Il periodo più oscuro sia per i felini che per la storia della chiesa è quello del XVII sec. d.c. , epoca nella quale l’inquisizione raggiunse il suo apice. Nel 1699 trecento ragazzi vennero processati per stregoneria soltanto perché possedevano dei gatti che secondo l’accusa venivano utilizzati per portare il cibo al demonio. Il processo si concluse con la messa al rogo di quindici di loro mentre per altri trentasei la pena fu quella della gogna pubblica per un anno ogni domenica.

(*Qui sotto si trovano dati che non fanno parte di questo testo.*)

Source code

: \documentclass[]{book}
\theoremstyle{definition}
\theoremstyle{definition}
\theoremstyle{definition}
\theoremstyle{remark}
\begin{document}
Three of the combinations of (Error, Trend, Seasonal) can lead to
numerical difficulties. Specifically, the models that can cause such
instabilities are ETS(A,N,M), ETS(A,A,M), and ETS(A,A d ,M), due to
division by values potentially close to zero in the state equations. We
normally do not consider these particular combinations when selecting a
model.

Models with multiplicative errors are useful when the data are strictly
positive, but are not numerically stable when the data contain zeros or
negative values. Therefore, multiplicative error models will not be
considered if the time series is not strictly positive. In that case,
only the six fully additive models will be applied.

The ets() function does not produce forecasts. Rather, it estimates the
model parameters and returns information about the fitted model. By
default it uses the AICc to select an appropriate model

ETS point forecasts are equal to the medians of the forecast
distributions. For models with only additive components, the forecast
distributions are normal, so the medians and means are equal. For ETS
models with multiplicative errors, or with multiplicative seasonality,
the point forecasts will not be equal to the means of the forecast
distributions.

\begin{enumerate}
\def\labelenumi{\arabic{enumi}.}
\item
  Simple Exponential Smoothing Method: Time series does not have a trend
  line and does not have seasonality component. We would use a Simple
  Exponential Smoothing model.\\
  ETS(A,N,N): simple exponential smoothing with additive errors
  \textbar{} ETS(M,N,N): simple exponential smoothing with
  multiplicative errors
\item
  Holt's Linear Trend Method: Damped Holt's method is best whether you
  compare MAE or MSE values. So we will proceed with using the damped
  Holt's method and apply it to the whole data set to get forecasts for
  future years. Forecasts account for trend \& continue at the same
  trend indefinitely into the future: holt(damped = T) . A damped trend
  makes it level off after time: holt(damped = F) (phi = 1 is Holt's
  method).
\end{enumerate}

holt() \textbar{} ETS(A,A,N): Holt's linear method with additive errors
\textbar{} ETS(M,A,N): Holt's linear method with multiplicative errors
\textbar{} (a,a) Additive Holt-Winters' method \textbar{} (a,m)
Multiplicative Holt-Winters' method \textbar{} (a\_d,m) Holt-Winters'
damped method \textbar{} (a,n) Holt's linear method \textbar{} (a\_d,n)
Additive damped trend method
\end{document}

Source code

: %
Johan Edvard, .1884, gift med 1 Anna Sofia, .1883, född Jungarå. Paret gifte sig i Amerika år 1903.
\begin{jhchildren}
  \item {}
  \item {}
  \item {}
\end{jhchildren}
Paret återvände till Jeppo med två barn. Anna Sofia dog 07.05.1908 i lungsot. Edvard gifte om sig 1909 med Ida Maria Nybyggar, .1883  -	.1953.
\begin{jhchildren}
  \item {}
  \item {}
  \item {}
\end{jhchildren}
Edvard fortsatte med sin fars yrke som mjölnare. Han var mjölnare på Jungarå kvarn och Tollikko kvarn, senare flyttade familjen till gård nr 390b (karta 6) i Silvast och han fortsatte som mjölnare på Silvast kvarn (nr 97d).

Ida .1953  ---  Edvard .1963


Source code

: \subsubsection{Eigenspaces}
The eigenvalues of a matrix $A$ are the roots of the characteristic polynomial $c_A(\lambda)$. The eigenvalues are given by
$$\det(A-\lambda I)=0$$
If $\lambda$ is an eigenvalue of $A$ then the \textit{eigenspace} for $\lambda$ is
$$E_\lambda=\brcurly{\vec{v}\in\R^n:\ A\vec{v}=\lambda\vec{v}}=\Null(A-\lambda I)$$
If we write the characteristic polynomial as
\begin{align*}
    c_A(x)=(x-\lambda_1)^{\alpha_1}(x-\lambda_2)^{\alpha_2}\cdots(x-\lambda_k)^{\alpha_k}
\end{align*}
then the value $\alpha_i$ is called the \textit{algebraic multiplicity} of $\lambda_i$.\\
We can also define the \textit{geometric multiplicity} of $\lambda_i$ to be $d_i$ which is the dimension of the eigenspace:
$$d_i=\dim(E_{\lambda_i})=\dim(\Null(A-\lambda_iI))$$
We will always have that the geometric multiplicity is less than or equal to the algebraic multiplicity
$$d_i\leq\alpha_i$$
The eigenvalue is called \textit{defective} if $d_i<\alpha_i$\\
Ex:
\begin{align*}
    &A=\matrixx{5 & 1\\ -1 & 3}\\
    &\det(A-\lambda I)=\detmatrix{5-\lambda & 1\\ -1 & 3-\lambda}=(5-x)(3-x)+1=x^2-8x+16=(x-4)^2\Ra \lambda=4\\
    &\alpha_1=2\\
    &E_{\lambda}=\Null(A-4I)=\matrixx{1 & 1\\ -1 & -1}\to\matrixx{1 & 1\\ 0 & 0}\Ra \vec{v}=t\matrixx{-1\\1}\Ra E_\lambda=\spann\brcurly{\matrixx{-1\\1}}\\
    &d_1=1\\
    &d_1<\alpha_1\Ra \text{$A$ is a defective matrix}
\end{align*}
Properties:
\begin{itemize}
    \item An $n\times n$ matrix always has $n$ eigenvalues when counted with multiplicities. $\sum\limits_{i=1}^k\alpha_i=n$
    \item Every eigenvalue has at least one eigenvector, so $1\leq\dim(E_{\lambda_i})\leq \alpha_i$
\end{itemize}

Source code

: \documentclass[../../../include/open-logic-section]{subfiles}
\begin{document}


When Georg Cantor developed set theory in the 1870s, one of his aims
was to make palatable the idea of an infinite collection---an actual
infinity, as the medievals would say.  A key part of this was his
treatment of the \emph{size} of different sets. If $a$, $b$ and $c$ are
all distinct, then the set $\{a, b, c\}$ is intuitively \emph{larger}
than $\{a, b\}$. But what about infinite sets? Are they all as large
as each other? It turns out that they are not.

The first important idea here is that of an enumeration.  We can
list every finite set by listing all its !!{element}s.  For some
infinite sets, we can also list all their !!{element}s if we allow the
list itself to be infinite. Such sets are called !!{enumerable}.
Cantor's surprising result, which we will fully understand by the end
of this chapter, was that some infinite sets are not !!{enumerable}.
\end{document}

Durante l’incoronazione della regina d’Inghilterra, nel 1558, di Elisabetta II fu occasione di grandiosi festeggiamenti con la messa al rogo di migliaia di gatti che venivano perseguitati come l’impersonificazione della curia romana corrotta.
Nella iconografia cristiana il gatto era considerato malefico e la sua colpa risaliva al peccato originale dato che nel giardino terrestre tutti gli animali vivevano in serenità. Dopo il peccato originale l’equilibro fu sconvolto episodio ben rappresentato nel “Trittico delle delizie” (1503-1504) di Bosch.
Dove si vede che il gatto ha un topo in bocca, con il topo che è in relazione con Eva, causa di tutti i mali del mondo. Ma poiché il gatto è il predatore rappresenta per l’iconografia cristiana la minaccia del demonio mentre il topo rappresenterebbe il debole genere umano impegnato nella lotta contro il male.
Ancora più esplicativa è una incisione del fiammingo Albrecht Dürer del 1504 denominata “Il Peccato Originale “ e nella quale si vede come ai piedi di Adamo ed Eva in corrispondenza del serpente vi è accovacciato un gatto che in questo caso assurge a simbolo delle tentazioni, del peccato e della credulità di Adamo, insomma la rappresentazione del male.
Altro pittore fiammingo Cornelis van Haarlen nella sua opera “Il Peccato Originale” del 1592,conservato ad Amsterdam, dove vi è la presenza del gatto insieme ad una scimmia, altro animale demoniaco: i due animali insieme rappresentano la lussiria e la sensualità.